The timing proves particularly inopportune given Japan's fragile economic landscape. Japan's third-quarter gross domestic product (GDP) contracted by 1.8% on an annualised basis, marking the first contraction in six quarters. The deceleration stemmed from a sharper decline in net exports and softened private consumption. Households continue to grapple with rising costs amid anaemic real wage growth, while the broader economy confronts external headwinds including US tariffs. Domestic consumption has failed to generate meaningful momentum in retail sales, rendering tourism revenues increasingly critical to economic growth.
Visitors from mainland China, Hong Kong and Macau represent approximately 27% of all foreign arrivals to Japan in 2024, totalling close to 9.8 million visitors. Should tensions persist, tangible impacts on retail and tourism-related equities could materialise. That said, visitors from other regions may partially offset this demand contraction. Notably, Japan's recent decision to triple the tourism tax to ¥3000 suggests authorities believe current visitor volumes exceed optimal levels, indicating some buffer capacity exists.
It is worth noting that certain equities most severely affected in this episode, such as Shiseido, were already contending with separate operational challenges—the geopolitical tensions merely amplified pre-existing vulnerabilities.
Should tensions intensify further, disruptions could extend into the trade relationship, which remains asymmetric yet mutually significant. Japan maintains a ¥6.4 trillion trade deficit with China in 2024 and depends heavily on Chinese imports for consumer electronics, household appliances and critical rare-earth metals—inputs essential for Japanese manufacturers to sustain export competitiveness. Conversely, Japan dominates the global supply of semiconductor manufacturing equipment and precision machinery crucial to China's technology sector and industrial ambitions. Any sustained trade disruption would prove detrimental to both economies.
The Japan 225 index has declined approximately 8% from its early November peak, but given it continues trading above the 200-day moving average (MA), the medium-term ascending trend remains intact. The trend line originating from early April is likely to provide support around 48,000. The Bollinger Bands also indicate an oversold condition, which could potentially drive a technical rebound towards immediate resistance around 51,500. However, should the index breach below 48,000, the next material support lies near 45,000.

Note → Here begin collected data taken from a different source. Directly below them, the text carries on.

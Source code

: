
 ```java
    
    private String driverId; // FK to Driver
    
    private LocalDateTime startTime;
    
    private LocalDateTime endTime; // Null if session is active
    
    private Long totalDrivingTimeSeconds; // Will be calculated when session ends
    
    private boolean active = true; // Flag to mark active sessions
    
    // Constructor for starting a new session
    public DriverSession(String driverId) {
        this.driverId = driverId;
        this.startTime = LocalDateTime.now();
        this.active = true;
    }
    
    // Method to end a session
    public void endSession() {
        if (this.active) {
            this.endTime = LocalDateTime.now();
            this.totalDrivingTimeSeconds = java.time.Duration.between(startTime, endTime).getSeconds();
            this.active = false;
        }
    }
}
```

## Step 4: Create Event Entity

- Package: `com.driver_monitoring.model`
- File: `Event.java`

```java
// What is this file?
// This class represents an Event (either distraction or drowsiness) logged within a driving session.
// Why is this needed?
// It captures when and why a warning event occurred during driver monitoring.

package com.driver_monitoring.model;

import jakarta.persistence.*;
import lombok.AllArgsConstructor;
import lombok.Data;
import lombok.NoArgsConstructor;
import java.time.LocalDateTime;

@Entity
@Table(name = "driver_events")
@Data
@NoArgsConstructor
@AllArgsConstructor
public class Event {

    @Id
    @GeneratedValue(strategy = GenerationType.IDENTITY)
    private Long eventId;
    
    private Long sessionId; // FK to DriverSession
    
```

USD/JPY has gained momentum following the breakout in early October after Takaichi's election as president of the Liberal Democratic Party. The pair currently trades at the resistance range of 154.8-156. Should the US dollar strengthen further beyond this resistance range, January's high at 158.9 will come into focus. Conversely, a rejection below 156 would likely suggest consolidation within the 153-155 range, with 151.6 acting as key support.